The magnolia wouldn’t betray anyone’s location again. The fragile white flowers were withered, and fire crawled up the trunk and turned the spindly branches to kindling. Two men in black, faces masked, sprayed the back of the house with accelerant from tanks strapped to their thighs.
“Hunters,” he said.
“Waring wasn’t a Hunter recruit,” Took insisted.
“Not the point,” Madoc countered. “We’ve had a lot of chatter about an uptick in Hunter activity down the coast over the last few years. They’ve been more aggressive than they used to be.”
“When I’m investigating this case? It’s the point,” Took said. He ducked through the door and made his way around the room to the other side of the window. His voice sounded odd, slightly strangled. Madoc supposed it had been a while since he’d been in the field. “They shut the water off.”
Madoc hissed under his breath. He fished his phone from his pocket and called Lawrence.
“Fire strike at the Aron house,” he said. A quick hand sign told Took to stay in place while Madoc went out into the hall and opened a door into a front-facing bedroom. Smoke hung lazily in the air and glazed the window with grime. He peered onto the street outside, at a row of firmly closed curtains and a man in black with a machine gun cradled lazily in his arms. It would be enough to kill a young vampire, and even a boyar would be slowed down if they got cut in half by high-velocity customized bullets. “Four hunters. Fire and silver. They’ve cut the water, so make sure the fire department is prepared—”
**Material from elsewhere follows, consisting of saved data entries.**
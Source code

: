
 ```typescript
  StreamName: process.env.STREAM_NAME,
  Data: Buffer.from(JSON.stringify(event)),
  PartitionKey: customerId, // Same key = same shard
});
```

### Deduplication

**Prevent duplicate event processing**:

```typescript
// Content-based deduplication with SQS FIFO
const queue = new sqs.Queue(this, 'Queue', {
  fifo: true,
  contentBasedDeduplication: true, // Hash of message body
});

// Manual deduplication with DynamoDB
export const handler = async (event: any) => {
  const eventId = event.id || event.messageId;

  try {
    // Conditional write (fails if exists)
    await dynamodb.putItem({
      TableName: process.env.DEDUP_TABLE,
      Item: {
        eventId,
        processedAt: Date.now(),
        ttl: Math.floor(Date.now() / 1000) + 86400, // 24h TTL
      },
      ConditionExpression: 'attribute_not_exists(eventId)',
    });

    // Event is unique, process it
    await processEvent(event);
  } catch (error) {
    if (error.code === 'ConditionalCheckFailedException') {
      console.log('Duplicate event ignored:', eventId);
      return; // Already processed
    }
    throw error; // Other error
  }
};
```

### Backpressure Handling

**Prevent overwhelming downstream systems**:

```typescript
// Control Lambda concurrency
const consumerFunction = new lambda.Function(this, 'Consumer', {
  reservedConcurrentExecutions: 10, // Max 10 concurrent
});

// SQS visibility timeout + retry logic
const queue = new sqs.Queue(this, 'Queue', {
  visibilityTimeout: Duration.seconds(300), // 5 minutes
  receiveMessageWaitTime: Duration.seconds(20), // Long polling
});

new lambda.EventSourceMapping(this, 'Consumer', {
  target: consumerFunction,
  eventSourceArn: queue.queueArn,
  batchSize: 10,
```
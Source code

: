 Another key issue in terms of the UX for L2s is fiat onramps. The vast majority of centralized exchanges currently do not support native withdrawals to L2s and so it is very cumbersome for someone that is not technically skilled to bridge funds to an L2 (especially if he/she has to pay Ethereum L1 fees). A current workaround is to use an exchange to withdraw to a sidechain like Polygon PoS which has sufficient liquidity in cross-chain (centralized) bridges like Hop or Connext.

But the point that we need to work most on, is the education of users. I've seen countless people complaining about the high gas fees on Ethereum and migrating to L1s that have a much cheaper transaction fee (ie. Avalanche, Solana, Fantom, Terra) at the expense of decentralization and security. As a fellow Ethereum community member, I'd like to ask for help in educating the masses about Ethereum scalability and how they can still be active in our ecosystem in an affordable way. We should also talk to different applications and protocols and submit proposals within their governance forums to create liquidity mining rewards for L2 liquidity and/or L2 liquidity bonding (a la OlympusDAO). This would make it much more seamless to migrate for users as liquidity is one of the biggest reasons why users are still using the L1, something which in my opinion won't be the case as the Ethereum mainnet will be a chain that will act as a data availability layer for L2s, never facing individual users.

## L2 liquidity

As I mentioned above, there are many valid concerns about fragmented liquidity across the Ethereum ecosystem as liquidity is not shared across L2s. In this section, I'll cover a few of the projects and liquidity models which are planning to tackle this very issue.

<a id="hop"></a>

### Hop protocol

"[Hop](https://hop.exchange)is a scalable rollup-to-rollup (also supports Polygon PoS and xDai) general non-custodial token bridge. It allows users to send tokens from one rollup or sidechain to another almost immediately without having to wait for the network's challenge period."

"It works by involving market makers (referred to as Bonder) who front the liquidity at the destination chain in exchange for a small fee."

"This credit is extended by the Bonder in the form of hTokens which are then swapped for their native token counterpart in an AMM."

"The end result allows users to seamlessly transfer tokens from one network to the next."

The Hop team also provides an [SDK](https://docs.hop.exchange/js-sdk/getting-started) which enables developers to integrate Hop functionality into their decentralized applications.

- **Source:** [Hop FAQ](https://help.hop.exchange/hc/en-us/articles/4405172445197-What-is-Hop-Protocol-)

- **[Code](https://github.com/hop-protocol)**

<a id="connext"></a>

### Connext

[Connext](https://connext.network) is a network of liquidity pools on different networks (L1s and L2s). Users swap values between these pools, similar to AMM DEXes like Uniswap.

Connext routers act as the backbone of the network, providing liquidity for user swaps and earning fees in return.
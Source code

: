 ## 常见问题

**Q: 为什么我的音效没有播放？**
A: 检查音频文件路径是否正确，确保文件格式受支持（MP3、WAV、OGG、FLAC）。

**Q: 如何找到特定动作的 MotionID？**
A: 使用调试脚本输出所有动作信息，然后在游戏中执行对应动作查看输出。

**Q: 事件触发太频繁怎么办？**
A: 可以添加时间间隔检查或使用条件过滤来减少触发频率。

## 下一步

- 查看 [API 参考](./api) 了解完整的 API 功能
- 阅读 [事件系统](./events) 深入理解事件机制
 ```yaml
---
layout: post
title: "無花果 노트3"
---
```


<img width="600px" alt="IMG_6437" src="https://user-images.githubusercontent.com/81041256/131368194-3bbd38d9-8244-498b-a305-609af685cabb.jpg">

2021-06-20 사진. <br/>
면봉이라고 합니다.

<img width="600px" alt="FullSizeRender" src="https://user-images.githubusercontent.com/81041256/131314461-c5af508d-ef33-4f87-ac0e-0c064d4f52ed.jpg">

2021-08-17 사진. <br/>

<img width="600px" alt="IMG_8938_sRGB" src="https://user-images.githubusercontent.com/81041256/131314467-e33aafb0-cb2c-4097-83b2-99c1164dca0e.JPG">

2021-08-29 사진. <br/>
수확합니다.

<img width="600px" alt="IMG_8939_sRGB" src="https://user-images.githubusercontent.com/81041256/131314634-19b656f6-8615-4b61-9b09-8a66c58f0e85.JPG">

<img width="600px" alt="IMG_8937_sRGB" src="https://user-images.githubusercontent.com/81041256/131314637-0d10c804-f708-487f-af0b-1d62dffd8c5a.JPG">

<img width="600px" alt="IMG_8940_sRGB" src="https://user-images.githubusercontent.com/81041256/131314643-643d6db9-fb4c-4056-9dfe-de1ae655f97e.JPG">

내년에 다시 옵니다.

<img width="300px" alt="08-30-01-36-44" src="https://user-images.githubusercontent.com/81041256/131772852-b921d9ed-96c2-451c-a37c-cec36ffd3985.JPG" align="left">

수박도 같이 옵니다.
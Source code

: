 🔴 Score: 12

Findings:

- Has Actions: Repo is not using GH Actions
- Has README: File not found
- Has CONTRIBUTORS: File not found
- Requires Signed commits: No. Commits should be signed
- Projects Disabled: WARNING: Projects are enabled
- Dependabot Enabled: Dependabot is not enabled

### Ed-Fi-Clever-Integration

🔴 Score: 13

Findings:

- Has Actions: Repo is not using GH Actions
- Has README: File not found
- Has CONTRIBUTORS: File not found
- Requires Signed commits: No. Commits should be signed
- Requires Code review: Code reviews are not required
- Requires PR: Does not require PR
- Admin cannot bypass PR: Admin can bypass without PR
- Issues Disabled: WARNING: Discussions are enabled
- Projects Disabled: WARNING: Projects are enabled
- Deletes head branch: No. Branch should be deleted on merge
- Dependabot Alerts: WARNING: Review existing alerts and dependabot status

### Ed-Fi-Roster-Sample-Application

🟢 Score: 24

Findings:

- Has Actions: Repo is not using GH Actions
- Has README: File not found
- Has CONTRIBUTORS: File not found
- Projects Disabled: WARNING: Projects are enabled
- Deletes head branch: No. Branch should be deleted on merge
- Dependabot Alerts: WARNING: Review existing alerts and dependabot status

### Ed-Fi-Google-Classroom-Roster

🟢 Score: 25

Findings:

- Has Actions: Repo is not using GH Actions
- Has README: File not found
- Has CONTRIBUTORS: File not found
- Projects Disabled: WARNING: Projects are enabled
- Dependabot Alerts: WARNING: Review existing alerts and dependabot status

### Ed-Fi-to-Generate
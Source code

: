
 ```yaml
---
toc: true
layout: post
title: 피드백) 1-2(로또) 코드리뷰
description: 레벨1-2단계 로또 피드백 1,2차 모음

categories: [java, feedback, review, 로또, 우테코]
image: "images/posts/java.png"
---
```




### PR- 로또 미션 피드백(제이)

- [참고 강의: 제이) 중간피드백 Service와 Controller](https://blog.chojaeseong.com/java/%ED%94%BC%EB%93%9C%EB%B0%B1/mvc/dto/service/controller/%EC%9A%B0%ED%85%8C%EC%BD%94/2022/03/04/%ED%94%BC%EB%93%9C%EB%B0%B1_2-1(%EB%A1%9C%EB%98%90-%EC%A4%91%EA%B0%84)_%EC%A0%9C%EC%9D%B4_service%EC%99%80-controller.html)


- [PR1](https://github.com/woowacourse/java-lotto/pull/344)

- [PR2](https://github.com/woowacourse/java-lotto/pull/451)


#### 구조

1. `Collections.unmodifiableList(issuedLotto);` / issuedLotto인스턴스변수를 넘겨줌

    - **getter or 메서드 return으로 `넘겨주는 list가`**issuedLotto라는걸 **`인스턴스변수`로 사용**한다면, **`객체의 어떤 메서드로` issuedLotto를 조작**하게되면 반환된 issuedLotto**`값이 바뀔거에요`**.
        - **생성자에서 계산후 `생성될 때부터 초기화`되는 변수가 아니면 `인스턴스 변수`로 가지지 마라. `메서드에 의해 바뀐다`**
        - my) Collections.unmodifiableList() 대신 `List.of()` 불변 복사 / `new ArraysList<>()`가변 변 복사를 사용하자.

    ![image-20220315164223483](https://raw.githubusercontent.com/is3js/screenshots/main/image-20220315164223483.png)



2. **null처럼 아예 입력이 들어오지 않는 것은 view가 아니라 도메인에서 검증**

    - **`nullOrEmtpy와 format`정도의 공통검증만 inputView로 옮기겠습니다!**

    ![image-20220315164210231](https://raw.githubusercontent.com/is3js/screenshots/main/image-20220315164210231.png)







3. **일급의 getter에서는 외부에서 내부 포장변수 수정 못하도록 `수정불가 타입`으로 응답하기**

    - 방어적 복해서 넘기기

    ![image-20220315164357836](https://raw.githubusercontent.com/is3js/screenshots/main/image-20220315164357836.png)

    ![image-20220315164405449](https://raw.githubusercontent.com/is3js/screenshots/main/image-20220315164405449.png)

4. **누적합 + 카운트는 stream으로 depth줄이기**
“Sir?” Lawrence spluttered. He heard tires screech in the background and horns blare for a second. Then she flicked the siren on to drown them out. “What happened?”
“Get here in time to take one alive, and we’ll know,” Madoc said. He stared at the man outside as he tried to pick out identifying details in the featureless black. Something happened down the road—a man’s voice raised in worry—and the man turned to fire off a quick burst of bullets. Someone screamed and doors slammed. “We have injured. I—”
Glass smashed in one of the other rooms. Madoc turned toward the noise, and out of the corner of his eye, he saw the man outside do the same. The gun was hitched up onto his hip, ready to fire.
“Wait for backup,” he clipped out to Lawrence. “I don’t need a dead agent.”
Or not another one, he thought grimly as he headed back to Took, because you only got lucky enough to have them come back once.
Chapter Seven
VAMPIRES’ FIRSTsuspects were always Hunters, just as the first word in a Hunter’s mouth when they raised the hue and cry was “Vampire.” When you needed someone to blame, why not someone you hated? It was easy. Sometimes it was right.
Not this time.
Took leaned his shoulder against the wall and took aim through the window. He pulled the trigger, and one of the men below staggered as it hit his shoulder. He tripped over his own foot and went down in the dirt with a grunt. His hand flew up to his shoulder, groped at the heavy black fabric, and he laughed when he pulled it away clean.
“Stupid fucking wetmouth,” he yelled as he scrambled to his feet. The mask over his mouth muffled his voice. “Didn’t have Kevlar in your day, eh?”